Four A Level politics students from King’s School are officially launching a six-week campaign, starting 17 August,, with the aim of debating the benefits of diversity in Devon and a greater understanding of what constitutes racist behaviour or prejudice.
Diversity in Devon is being launched through the voices of 17 year olds Sandra Sanena and Anoo Kakarlamudi, who have recorded their personal experiences of growing up in Devon.
Sandra’s family moved to Ottery St Mary from Zimbabwe when she was eight and Anoo’s parents brought her to the UK from India, when she was 18 months old.
The students wanted to tell their own stories to help local people understand how it feels to grow up as part of the BAME community, in such a predominantly white area. This has been, in the main, a positive experience. However, Anoo and Sandra have faced some racism and prejudice over the years too.
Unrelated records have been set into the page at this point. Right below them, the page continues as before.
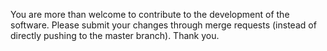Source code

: You are more than welcome to contribute to the development of the software. Please submit your changes through merge requests (instead of directly pushing to the master branch). Thank you.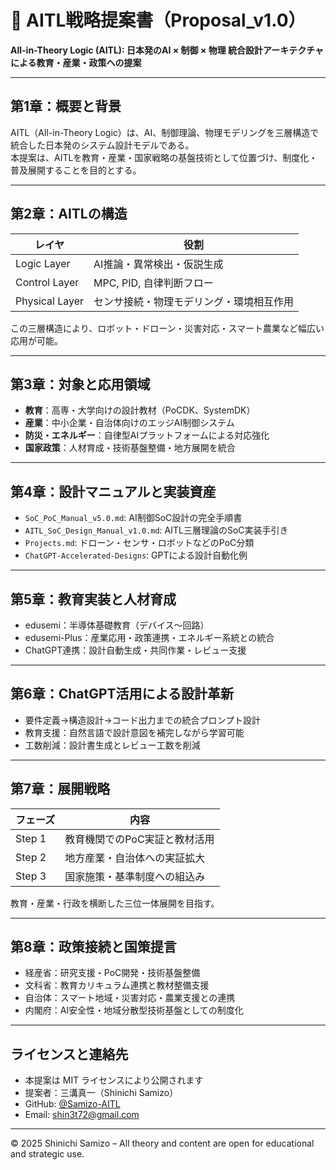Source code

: # 📘 AITL戦略提案書（Proposal_v1.0）

**All-in-Theory Logic (AITL): 日本発のAI × 制御 × 物理 統合設計アーキテクチャによる教育・産業・政策への提案**

---

## 第1章：概要と背景

AITL（All-in-Theory Logic）は、AI、制御理論、物理モデリングを三層構造で統合した日本発のシステム設計モデルである。  
本提案は、AITLを教育・産業・国家戦略の基盤技術として位置づけ、制度化・普及展開することを目的とする。

---

## 第2章：AITLの構造

| レイヤ | 役割 |
|--------|------|
| Logic Layer | AI推論・異常検出・仮説生成 |
| Control Layer | MPC, PID, 自律判断フロー |
| Physical Layer | センサ接続・物理モデリング・環境相互作用 |

この三層構造により、ロボット・ドローン・災害対応・スマート農業など幅広い応用が可能。

---

## 第3章：対象と応用領域

- **教育**：高専・大学向けの設計教材（PoCDK、SystemDK）
- **産業**：中小企業・自治体向けのエッジAI制御システム
- **防災・エネルギー**：自律型AIプラットフォームによる対応強化
- **国家政策**：人材育成・技術基盤整備・地方展開を統合

---

## 第4章：設計マニュアルと実装資産

- `SoC_PoC_Manual_v5.0.md`: AI制御SoC設計の完全手順書  
- `AITL_SoC_Design_Manual_v1.0.md`: AITL三層理論のSoC実装手引き  
- `Projects.md`: ドローン・センサ・ロボットなどのPoC分類  
- `ChatGPT-Accelerated-Designs`: GPTによる設計自動化例

---

## 第5章：教育実装と人材育成

- edusemi：半導体基礎教育（デバイス〜回路）
- edusemi-Plus：産業応用・政策連携・エネルギー系統との統合
- ChatGPT連携：設計自動生成・共同作業・レビュー支援

---

## 第6章：ChatGPT活用による設計革新

- 要件定義→構造設計→コード出力までの統合プロンプト設計
- 教育支援：自然言語で設計意図を補完しながら学習可能
- 工数削減：設計書生成とレビュー工数を削減

---

## 第7章：展開戦略

| フェーズ | 内容 |
|----------|------|
| Step 1 | 教育機関でのPoC実証と教材活用 |
| Step 2 | 地方産業・自治体への実証拡大 |
| Step 3 | 国家施策・基準制度への組込み |

教育・産業・行政を横断した三位一体展開を目指す。

---

## 第8章：政策接続と国策提言

- 経産省：研究支援・PoC開発・技術基盤整備
- 文科省：教育カリキュラム連携と教材整備支援
- 自治体：スマート地域・災害対応・農業支援との連携
- 内閣府：AI安全性・地域分散型技術基盤としての制度化

---

## ライセンスと連絡先

- 本提案は MIT ライセンスにより公開されます  
- 提案者：三溝真一（Shinichi Samizo）  
- GitHub: [@Samizo-AITL](https://github.com/Samizo-AITL)  
- Email: shin3t72@gmail.com

---

© 2025 Shinichi Samizo – All theory and content are open for educational and strategic use.
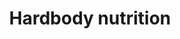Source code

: ---
title: "Hardbody nutrition"
url: /saint-maximin/hardbody-nutrition/
shop: les compléments alimentaires
---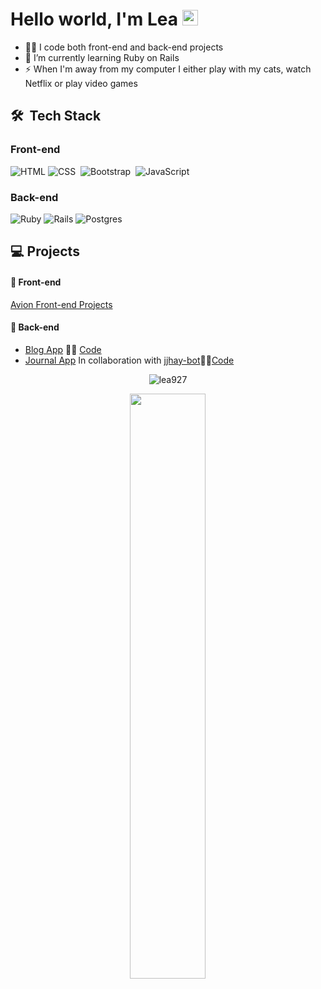 # Hello world, I'm Lea <img src="https://media.giphy.com/media/hvRJCLFzcasrR4ia7z/giphy.gif" width="25px">

- 👩‍💻 I code both front-end and back-end projects
- 🚀 I’m currently learning Ruby on Rails
- ⚡ When I'm away from my computer I either play with my cats, watch Netflix or play video games

## 🛠 &nbsp;Tech Stack

### Front-end

![HTML](https://img.shields.io/badge/-HTML-05122A?style=flat&logo=HTML5)
![CSS](https://img.shields.io/badge/-CSS-05122A?style=flat&logo=CSS3&logoColor=1572B6)&nbsp;
![Bootstrap](https://img.shields.io/badge/-Bootstrap-05122A?style=flat&logo=bootstrap&logoColor=563D7C)&nbsp;
![JavaScript](https://img.shields.io/badge/-JavaScript-05122A?style=flat&logo=javascript)
<br />

### Back-end

![Ruby](https://img.shields.io/badge/-RUBY-05122A?style=flat&logo=ruby&logoColor=red)
![Rails](https://img.shields.io/badge/-RAILS-05122A?style=flat&logo=ruby%20on%20rails&logoColor=red)
![Postgres](https://img.shields.io/badge/-Postgres-05122A?style=flat&logo=postgresql)

## 💻 Projects

#### 👾 Front-end

[Avion Front-end Projects](https://lea927.github.io/avion-front-end/)

#### 🤖 Back-end

- [Blog App](https://avion-lea-blog.herokuapp.com/) 👩‍💻 [Code](https://github.com/lea927/avion_blog)
- [Journal App](https://avion-lea-blog.herokuapp.com/) In collaboration with [jjhay-bot](https://journal321.herokuapp.com/)👩‍💻[Code](https://github.com/jjhay-bot/App_Journal)

<p align="center"><img align="center" src="https://github-readme-streak-stats.herokuapp.com/?user=lea927&theme=radical" alt="lea927" /></p>

<p align="center">
<img width="49%" heigth="100%" style="display:inline" align="center" src="https://github-readme-stats.vercel.app/api/top-langs/?username=lea927&theme=dark&langs_count=10&layout=compact" />
</p>
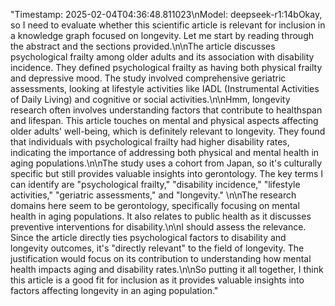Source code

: "<metadata>Timestamp: 2025-02-04T04:36:48.811023\nModel: deepseek-r1:14b</metadata>Okay, so I need to evaluate whether this scientific article is relevant for inclusion in a knowledge graph focused on longevity. Let me start by reading through the abstract and the sections provided.\n\nThe article discusses psychological frailty among older adults and its association with disability incidence. They defined psychological frailty as having both physical frailty and depressive mood. The study involved comprehensive geriatric assessments, looking at lifestyle activities like IADL (Instrumental Activities of Daily Living) and cognitive or social activities.\n\nHmm, longevity research often involves understanding factors that contribute to healthspan and lifespan. This article touches on mental and physical aspects affecting older adults' well-being, which is definitely relevant to longevity. They found that individuals with psychological frailty had higher disability rates, indicating the importance of addressing both physical and mental health in aging populations.\n\nThe study uses a cohort from Japan, so it's culturally specific but still provides valuable insights into gerontology. The key terms I can identify are \"psychological frailty,\" \"disability incidence,\" \"lifestyle activities,\" \"geriatric assessments,\" and \"longevity.\" \n\nThe research domains here seem to be gerontology, specifically focusing on mental health in aging populations. It also relates to public health as it discusses preventive interventions for disability.\n\nI should assess the relevance. Since the article directly ties psychological factors to disability and longevity outcomes, it's \"directly relevant\" to the field of longevity. The justification would focus on its contribution to understanding how mental health impacts aging and disability rates.\n\nSo putting it all together, I think this article is a good fit for inclusion as it provides valuable insights into factors affecting longevity in an aging population."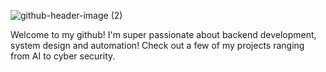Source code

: ![github-header-image (2)](https://github.com/user-attachments/assets/e93fcf9c-e416-4185-b7f8-356e20d83884)

Welcome to my github! 
I'm super passionate about backend development, system design and automation! Check out a few of my projects ranging from AI to cyber security.

<!--
**Dermot10/dermot10** is a ✨ _special_ ✨ repository because its `README.md` (this file) appears on your GitHub profile.

Here are some ideas to get you started:

- 🔭 I’m currently working on ...
- 🌱 I’m currently learning ...
- 👯 I’m looking to collaborate on ...
- 🤔 I’m looking for help with ...
- 💬 Ask me about ...
- 📫 How to reach me: ...
- 😄 Pronouns: ...
- ⚡ Fun fact: ...
-->
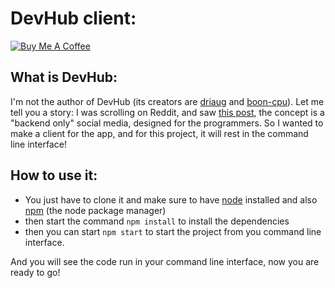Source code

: # DevHub client:

[![Buy Me A Coffee](https://www.buymeacoffee.com/assets/img/custom_images/orange_img.png)](https://www.buymeacoffee.com/saravenpi)

## What is DevHub:

I'm not the author of DevHub (its creators are [driaug](https://github.com/driaug) and [boon-cpu](https://github.com/boon-cpu)). Let me tell you a story: I was scrolling on Reddit, and saw [this post](https://www.reddit.com/r/ProgrammerHumor/comments/lxtine/devhub_the_backend_only_social_media/), the concept is a "backend only" social media, designed for the programmers.
So I wanted to make a client for the app, and for this project, it will rest in the command line interface!

## How to use it:

- You just have to clone it and make sure to have [node](https://nodejs.org) installed and also [npm](https://docs.npmjs.com/downloading-and-installing-node-js-and-npm) (the node package manager)
- then start the command `npm install` to install the dependencies
- then you can start `npm start` to start the project from you command line interface.

And you will see the code run in your command line interface, now you are ready to go!
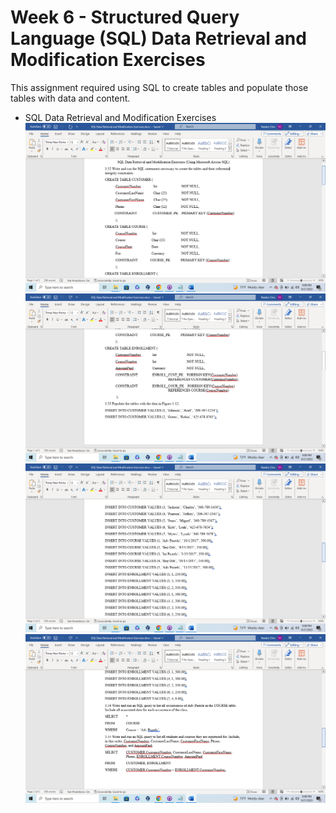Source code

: # Week 6 - Structured Query Language (SQL) Data Retrieval and Modification Exercises

This assignment required using SQL to create tables and populate those tables with data and content.
* SQL Data Retrieval and Modification Exercises
![SQL1](Images/sql1.png)
![SQL2](Images/sql2.png)
![SQL3](Images/sql3.png)
![SQL4](Images/sql4.png)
During the campaign regular videos and questions will be posted on Facebook, Twitter and Instagram – and the students are actively encouraging people to give their views, in order to kick off an informed debate.
Diversity in Devon is linked to a motion their Devon County Councillor, Claire Wright, has submitted, which will be debated at the October full council meeting.
The motion will first be considered by Devon County Council’s cabinet which will receive a recommendation and report on its implications, on Wednesday 9 September.
The students hope to persuade councillors to take action on a range of issues, including the celebration of the achievements of the Devon BAME community – and urging the government to review the curriculum to reflect the harsh realities of the British Empire and colonialism – something ministers don’t appear to be very keen on doing.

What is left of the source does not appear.